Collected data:
-=-=-=-=-

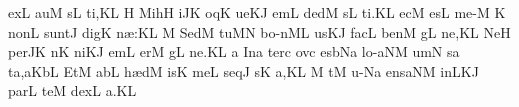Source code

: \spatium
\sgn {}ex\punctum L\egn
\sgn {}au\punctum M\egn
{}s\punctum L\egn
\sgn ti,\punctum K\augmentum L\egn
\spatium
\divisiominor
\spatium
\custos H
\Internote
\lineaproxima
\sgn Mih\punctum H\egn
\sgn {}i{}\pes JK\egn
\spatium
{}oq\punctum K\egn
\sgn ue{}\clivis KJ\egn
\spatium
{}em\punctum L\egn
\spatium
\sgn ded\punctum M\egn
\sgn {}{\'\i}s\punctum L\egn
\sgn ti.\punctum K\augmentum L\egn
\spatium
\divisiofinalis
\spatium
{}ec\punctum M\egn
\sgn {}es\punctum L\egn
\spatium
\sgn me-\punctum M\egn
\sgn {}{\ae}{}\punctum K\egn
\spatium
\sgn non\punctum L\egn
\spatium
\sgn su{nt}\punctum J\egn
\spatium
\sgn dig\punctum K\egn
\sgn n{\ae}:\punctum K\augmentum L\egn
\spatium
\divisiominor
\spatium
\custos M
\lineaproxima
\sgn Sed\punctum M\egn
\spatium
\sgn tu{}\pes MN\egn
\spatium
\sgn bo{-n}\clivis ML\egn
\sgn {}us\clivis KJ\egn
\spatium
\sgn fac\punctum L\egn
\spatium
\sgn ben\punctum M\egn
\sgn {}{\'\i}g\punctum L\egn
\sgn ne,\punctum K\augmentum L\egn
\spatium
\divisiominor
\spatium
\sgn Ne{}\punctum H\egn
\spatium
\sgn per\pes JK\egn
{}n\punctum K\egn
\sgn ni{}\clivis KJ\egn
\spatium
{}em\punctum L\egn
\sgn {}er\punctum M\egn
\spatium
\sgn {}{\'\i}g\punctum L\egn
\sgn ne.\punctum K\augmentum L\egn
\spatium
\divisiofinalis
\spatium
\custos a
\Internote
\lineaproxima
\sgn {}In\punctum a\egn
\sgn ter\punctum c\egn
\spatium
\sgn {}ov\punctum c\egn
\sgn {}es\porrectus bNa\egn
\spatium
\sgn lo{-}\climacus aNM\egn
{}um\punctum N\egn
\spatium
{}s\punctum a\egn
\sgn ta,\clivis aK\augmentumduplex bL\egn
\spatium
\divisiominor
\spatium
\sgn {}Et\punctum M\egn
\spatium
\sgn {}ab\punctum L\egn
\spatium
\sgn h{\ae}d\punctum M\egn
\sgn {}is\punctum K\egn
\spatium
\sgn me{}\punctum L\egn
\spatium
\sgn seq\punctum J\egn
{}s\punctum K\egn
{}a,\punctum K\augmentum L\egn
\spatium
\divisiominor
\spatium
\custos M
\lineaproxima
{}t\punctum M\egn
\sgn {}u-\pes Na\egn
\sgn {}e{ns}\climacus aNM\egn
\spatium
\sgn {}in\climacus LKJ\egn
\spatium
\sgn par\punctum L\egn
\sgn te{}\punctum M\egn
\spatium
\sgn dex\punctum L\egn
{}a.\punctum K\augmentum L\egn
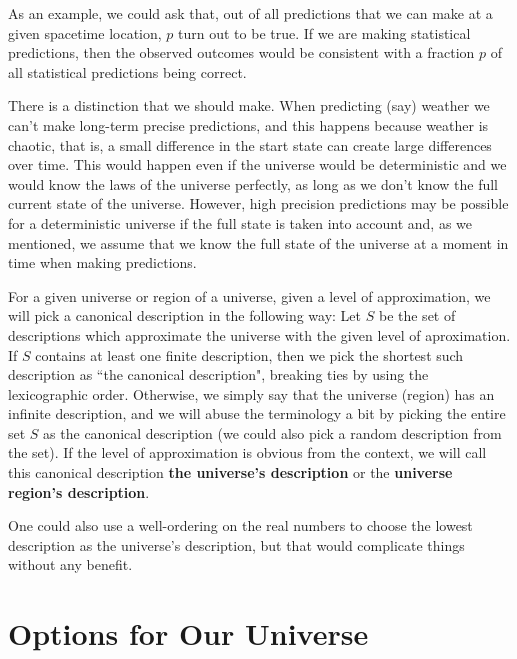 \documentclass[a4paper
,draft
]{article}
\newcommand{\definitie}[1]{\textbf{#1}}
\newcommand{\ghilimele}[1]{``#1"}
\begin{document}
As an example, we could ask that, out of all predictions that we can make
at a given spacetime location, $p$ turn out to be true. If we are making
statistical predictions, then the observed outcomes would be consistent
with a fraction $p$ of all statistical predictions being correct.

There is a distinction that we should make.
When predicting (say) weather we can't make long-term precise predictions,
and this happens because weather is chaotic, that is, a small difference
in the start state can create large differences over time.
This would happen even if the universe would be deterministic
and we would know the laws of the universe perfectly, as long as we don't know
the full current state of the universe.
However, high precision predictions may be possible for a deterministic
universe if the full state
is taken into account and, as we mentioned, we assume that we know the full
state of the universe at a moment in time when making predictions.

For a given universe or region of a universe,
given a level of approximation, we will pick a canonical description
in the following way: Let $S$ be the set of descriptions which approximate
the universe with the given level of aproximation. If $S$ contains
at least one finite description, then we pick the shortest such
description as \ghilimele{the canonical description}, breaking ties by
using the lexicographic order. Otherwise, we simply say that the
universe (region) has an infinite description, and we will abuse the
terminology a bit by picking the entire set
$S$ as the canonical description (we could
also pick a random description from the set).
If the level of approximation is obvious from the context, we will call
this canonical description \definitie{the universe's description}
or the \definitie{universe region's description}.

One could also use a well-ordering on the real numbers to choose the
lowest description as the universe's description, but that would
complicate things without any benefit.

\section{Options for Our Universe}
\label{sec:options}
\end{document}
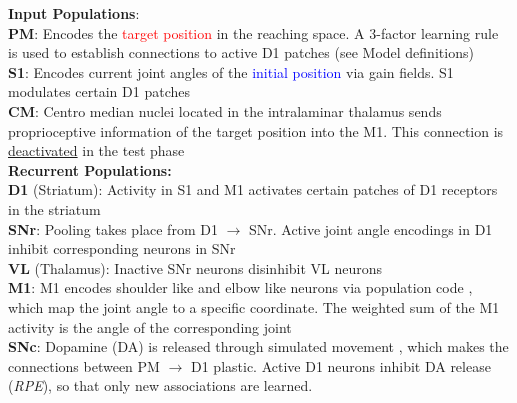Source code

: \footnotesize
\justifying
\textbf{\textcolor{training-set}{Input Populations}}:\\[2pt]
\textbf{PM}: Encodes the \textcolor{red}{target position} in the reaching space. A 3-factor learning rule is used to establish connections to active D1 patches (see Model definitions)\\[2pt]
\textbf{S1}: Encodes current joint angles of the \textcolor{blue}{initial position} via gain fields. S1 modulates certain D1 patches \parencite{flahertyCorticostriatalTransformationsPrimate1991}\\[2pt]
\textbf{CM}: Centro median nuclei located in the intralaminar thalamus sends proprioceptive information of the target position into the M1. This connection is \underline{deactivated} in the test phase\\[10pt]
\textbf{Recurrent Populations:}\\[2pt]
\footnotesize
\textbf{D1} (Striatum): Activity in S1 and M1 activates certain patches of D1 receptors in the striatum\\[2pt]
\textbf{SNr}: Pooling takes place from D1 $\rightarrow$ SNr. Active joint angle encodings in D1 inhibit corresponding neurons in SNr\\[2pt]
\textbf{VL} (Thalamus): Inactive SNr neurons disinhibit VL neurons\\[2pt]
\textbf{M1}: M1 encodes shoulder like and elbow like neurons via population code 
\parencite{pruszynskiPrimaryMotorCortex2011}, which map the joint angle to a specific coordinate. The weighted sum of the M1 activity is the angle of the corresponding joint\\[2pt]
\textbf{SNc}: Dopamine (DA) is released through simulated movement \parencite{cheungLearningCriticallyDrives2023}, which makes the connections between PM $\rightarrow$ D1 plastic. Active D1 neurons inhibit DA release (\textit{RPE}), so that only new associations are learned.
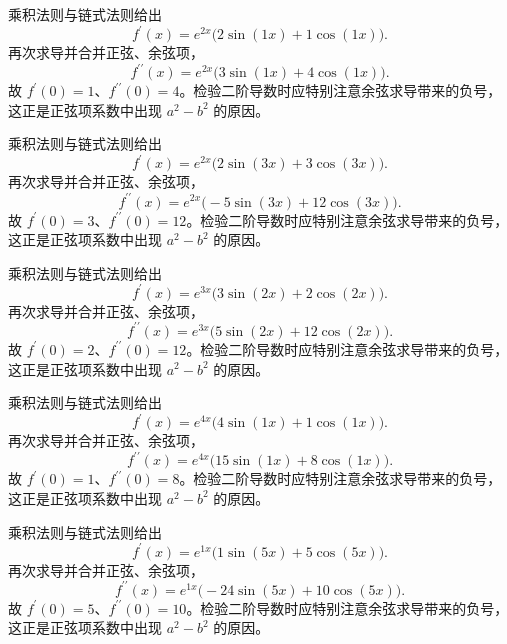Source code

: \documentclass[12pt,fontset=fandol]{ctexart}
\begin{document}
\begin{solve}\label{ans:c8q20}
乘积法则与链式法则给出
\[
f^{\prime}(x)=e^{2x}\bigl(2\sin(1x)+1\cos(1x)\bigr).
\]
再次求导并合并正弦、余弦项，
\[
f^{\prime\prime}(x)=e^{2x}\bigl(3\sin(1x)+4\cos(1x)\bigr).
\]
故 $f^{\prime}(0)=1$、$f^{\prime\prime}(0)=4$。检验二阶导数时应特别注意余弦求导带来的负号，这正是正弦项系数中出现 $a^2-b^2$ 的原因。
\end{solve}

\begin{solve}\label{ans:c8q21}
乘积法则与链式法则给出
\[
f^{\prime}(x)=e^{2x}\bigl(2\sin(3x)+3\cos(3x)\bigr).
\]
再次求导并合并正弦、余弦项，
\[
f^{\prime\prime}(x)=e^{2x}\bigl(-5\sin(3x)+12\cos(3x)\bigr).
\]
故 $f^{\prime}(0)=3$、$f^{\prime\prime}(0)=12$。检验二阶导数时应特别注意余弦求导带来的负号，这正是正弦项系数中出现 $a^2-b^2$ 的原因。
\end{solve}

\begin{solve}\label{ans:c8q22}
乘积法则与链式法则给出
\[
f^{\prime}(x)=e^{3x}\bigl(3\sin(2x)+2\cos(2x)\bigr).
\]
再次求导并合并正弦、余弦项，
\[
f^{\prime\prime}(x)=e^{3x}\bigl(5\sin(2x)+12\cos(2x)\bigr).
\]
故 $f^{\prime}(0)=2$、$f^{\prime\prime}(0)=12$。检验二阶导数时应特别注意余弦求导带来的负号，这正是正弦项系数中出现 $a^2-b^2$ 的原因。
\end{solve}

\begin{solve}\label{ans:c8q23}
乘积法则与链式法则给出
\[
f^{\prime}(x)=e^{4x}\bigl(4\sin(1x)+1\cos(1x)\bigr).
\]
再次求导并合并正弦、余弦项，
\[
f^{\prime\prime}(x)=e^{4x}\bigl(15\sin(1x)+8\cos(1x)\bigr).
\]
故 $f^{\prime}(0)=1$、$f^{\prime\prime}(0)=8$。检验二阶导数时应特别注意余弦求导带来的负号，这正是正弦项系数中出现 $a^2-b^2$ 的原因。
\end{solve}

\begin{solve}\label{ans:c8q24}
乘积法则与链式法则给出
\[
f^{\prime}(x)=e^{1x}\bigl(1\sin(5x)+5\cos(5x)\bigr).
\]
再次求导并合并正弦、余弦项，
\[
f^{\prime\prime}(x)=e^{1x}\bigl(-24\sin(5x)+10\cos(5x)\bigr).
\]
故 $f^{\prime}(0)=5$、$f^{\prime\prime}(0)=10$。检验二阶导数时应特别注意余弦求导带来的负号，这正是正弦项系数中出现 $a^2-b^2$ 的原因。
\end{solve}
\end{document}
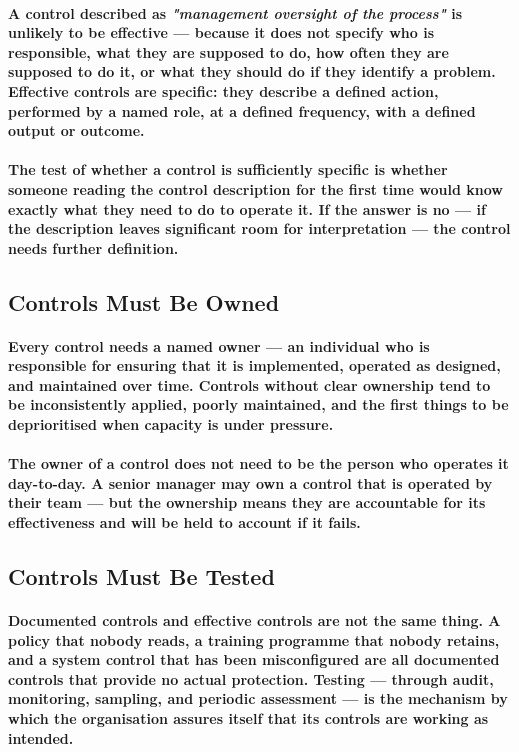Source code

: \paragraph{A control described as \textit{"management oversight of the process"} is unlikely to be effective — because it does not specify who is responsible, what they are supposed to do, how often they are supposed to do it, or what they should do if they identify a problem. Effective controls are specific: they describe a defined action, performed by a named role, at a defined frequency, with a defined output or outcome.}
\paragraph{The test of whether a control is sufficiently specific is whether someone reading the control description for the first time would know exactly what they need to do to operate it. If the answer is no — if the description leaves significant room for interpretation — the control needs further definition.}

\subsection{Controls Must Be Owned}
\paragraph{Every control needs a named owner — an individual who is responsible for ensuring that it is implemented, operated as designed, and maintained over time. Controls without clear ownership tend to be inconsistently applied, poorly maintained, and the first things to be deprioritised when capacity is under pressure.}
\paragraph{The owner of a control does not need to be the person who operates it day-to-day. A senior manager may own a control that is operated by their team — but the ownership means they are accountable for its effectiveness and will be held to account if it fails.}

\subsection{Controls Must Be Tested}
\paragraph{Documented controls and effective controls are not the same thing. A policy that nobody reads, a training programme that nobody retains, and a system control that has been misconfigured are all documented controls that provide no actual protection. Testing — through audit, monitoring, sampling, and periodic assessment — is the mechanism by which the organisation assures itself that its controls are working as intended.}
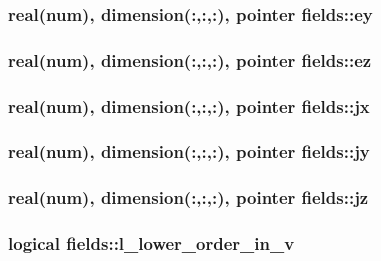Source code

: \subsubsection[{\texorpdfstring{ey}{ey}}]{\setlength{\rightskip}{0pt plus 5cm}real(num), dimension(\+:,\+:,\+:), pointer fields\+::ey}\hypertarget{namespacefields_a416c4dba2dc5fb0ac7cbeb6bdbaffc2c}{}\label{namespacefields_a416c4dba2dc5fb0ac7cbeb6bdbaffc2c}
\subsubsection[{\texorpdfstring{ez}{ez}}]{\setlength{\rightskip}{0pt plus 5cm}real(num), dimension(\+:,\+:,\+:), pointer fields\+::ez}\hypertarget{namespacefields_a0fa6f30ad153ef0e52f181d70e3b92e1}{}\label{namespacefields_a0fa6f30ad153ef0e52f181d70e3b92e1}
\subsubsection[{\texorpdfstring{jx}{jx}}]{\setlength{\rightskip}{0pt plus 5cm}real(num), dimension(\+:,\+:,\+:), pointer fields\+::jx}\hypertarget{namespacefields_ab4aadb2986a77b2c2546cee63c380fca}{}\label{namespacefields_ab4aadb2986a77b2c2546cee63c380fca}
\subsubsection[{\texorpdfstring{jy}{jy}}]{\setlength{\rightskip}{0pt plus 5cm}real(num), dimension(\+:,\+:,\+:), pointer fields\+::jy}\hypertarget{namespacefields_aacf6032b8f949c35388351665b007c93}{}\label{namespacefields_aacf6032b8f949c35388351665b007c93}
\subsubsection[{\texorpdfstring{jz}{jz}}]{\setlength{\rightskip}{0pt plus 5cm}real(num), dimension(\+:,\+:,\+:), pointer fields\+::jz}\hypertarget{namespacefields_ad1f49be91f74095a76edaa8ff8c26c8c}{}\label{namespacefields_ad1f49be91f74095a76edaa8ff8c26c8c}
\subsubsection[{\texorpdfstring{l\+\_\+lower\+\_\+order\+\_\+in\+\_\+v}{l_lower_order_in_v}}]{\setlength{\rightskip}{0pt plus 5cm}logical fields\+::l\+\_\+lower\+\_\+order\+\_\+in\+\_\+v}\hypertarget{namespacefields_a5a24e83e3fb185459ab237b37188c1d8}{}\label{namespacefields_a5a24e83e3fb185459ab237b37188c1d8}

-=-=-=-=-

● Work to complete: Give only the number of lines in the records that include the word "without".

● Response to the exercise: 2